Teodoro Ferreira Pinto Basto (8 November 1839 – 14 March 1920) was a Portuguese businessman and politician who served as a mayor of Lisbon from 3 January to 8 June 1907.

==Early and personal life==
Teodoro Pinto Basto was born in London on 8 November 1839, as the son of Francisca Nicholson and a man of the same name, who was the representative in London of the Companhia das Vinhas do Alto Douro, one of the many flourishing businesses from which the family prospered. He had six brothers, Eduardo, Carlos, Enrique, Gustavo, Alberto, and Augusto José.

He married Beatriz Ferreira Pinto Allen in the early 1860s, and the couple had three children: João, Laura, and Sofia Ferreira Pinto Basto.

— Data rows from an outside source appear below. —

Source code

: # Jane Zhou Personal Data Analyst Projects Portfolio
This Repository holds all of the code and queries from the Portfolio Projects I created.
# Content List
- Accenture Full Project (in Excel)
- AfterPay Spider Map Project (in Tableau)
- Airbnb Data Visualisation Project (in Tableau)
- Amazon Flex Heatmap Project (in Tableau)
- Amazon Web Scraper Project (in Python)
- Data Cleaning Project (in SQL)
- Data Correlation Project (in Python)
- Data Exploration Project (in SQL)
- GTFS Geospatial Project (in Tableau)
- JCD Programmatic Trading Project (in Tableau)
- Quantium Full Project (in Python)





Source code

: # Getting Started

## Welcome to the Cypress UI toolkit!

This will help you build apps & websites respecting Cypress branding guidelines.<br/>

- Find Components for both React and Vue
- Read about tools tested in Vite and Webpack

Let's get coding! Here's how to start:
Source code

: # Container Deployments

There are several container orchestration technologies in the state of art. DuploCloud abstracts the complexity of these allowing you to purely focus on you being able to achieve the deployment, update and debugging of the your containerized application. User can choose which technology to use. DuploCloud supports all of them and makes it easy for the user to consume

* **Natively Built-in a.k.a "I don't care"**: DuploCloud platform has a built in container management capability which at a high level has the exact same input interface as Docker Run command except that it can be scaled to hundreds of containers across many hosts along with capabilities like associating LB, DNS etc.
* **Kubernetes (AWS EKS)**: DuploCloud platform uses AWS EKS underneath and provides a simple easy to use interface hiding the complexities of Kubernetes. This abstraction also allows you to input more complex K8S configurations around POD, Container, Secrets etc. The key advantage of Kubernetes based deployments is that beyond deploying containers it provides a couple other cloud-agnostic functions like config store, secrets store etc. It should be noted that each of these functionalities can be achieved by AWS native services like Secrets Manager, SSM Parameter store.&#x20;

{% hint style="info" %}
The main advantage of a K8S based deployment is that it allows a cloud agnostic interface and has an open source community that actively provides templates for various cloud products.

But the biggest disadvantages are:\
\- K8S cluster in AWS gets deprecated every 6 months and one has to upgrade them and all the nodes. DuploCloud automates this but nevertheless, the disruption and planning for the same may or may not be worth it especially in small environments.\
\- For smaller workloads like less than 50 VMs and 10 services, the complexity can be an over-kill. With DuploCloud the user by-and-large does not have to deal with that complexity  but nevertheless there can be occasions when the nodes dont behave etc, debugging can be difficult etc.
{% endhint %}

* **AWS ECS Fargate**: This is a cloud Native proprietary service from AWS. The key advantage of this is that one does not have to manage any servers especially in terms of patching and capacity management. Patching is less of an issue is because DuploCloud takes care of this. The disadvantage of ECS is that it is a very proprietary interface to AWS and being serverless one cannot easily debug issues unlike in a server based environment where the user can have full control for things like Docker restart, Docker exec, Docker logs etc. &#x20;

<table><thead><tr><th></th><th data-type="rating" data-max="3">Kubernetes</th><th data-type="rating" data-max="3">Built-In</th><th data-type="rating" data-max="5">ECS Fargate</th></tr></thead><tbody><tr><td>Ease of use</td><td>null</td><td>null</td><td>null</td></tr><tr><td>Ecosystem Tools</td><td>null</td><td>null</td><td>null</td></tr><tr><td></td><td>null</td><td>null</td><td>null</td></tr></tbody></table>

In 1860, the 21-year-old Teodoro and his older brother Eduardo founded the E. Pinto Basto & Cª Lda., a society that went on to absorb the businesses of their ancestors, most notably the John Hall & Co., the União Mercantil, and the Pacific Steam Navigation Company. Through Eduardo, he was the uncle of Guilherme, Eduardo and Frederico, the three Pinto Basto brothers who introduced the sport of football to mainland Portugal and organized the first football match in Portugal in 1889. The eldest, Guilherme, also played tennis, an activity that he combined with his work at the E. Pinto Basto & Cª Lda., then owned by Guilherme's father and by his uncle Teodoro. However, football and tennis were not the only English habits "imported" by the Pinto Basto family, since they also promoted horse racing and even founded Clube Equestre, which was presided by his father at some point before he died in 1884.

==Politic career==
In 1878, Pinto Basto and two relatives were involved in an ordinary action at the Judicial Court of the District of Lisbon. In November 1895, the 56-year-old Pinto Basto narrowly won the Lisbon elections which elected fourteen deputies to the 1896–97 Legislature, doing so with 24,514 votes against the 24,482 of the runner-up Jacinto José Maria do Couto.

At some point in the late 19th century and early 20th century, Pinto Basto held the presidency of the Lisbon Commercial Association, and also became a member of the Administrative Committee of the Lisbon City Council. He thus eventually rose to mayor of Lisbon, a position that he held for only five months, from 3 January to 8 June 1907. In August 1908, Pinto Basto was the vice-president of the Lisbon City Council. His name was sometimes misspelled as Theodoro.

==Death==
Pinto Basto died in Lisbon on 14 March 1920, at the age of 80.